PUNXSUTAWNEY, Pa. (AP) — During the annual Groundhog Day celebration, a small furry animal in a western Pennsylvania town predicted six more weeks of winter.
People gather at Gobbler’s Knob Thursday A member of Punxsutawney Phil’s “inner circle”, he summons groundhogs from his tree stump at dawn to find out if he sees his own shadow – they say he does. According to folklore, if he sees his shadow, there will be six more weeks of winter. If he doesn’t, spring will come early.
The “inner circle” is a group of local dignitaries who plan events and feed and care for Phil himself.
Annual Events at PunxsutawneyLocated about 65 miles (105 km) northeast of Pittsburgh, it originated in a German legend about a furry rodent. The annual gathering attracts thousands of people.
NOAA compared Punxsutawney Phil’s forecasts to national weather over the past 10 years and found that “on average, Phil’s forecasts were 40% accurate”.
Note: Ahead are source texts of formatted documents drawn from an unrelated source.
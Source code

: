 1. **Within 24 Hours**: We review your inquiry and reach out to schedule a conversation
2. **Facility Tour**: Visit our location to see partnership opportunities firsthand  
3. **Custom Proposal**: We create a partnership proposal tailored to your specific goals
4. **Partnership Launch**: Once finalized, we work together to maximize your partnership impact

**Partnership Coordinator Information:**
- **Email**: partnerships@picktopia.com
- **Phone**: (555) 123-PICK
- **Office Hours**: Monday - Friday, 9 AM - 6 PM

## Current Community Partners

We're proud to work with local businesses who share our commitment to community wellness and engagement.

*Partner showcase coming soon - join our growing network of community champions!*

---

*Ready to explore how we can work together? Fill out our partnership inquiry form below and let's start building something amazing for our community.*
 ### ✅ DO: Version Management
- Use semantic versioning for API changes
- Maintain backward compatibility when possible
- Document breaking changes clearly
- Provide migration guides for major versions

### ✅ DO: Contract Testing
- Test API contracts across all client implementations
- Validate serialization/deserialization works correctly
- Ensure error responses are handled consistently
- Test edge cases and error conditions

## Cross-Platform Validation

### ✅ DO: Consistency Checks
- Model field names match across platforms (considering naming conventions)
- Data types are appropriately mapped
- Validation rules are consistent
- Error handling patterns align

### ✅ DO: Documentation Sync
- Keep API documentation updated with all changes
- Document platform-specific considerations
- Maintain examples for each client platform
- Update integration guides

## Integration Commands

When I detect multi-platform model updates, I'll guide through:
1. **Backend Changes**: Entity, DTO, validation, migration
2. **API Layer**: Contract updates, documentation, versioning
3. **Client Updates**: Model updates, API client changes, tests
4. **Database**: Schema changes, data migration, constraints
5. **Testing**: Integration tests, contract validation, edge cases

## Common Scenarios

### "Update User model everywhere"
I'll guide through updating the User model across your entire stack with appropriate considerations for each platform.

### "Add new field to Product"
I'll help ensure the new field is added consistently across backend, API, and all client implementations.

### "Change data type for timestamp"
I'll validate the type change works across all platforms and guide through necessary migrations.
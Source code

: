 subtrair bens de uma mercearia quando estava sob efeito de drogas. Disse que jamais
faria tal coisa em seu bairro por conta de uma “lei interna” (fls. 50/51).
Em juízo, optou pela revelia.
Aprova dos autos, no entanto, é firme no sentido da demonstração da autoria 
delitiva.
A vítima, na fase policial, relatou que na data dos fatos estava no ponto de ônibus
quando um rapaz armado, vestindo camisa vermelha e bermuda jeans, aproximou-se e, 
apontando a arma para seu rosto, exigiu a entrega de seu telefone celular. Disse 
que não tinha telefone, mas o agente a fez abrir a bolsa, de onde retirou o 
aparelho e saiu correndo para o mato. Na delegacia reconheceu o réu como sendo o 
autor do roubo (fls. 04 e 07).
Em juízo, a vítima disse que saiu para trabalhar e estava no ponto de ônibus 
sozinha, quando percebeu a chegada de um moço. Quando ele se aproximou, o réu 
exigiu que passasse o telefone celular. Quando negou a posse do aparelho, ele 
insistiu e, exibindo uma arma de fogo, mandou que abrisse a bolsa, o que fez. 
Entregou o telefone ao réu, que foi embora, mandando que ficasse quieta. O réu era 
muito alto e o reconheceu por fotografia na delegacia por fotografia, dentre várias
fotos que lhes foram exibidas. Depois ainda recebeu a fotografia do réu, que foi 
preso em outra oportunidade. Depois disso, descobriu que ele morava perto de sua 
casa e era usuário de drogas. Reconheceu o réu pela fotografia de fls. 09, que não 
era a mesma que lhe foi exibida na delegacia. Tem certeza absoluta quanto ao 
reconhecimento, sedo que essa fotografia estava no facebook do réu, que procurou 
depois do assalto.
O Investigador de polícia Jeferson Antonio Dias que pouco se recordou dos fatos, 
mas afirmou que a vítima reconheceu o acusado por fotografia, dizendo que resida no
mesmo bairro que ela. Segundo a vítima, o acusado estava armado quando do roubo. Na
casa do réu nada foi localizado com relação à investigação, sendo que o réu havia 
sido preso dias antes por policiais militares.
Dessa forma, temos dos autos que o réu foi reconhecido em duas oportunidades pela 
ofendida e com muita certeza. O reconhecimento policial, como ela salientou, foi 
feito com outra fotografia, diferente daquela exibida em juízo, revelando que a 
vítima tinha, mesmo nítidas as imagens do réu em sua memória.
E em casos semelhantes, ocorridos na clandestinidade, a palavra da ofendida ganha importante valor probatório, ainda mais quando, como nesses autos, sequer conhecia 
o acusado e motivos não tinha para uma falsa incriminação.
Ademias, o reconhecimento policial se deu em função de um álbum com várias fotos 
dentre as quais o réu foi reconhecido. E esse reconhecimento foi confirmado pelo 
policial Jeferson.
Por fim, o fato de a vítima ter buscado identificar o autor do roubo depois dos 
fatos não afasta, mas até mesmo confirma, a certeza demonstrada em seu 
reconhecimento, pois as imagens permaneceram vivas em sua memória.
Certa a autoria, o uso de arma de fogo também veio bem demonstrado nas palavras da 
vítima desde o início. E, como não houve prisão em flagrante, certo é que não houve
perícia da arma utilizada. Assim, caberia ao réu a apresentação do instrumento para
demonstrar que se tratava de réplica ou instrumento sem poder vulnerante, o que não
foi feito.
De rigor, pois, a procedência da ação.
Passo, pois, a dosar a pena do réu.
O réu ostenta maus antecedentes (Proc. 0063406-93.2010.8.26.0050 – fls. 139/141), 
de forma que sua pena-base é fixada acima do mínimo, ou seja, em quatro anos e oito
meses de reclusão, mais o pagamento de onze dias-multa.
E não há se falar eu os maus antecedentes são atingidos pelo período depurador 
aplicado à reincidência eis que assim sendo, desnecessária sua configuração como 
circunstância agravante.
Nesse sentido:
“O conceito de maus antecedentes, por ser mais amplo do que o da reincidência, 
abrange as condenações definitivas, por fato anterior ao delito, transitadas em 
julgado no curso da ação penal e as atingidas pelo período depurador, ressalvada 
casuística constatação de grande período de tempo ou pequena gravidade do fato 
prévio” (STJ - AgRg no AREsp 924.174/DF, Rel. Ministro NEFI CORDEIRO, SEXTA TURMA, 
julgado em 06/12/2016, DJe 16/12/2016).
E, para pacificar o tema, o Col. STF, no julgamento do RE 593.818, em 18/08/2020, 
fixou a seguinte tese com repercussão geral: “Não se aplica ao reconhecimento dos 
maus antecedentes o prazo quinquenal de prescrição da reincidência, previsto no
This year, Phil’s predictions were made in a week Has wandered through much of the southern United States
Based on records dating back to 1887, Phil has predicted winter more than 100 times. Organizers said that ten years passed because there were no records.
2021 and forecasts for 2022 Also asked for another six weeks of winter.
While Punxsutawney Phil may be the most famous groundhog sore, he’s certainly not the only one. Chuck of the Staten Island Zoo in New York City made his early spring predictions Thursday at an event at the Staten Island Zoo. Phil and Chuck are among the many rodents that claim to be able to predict the weather.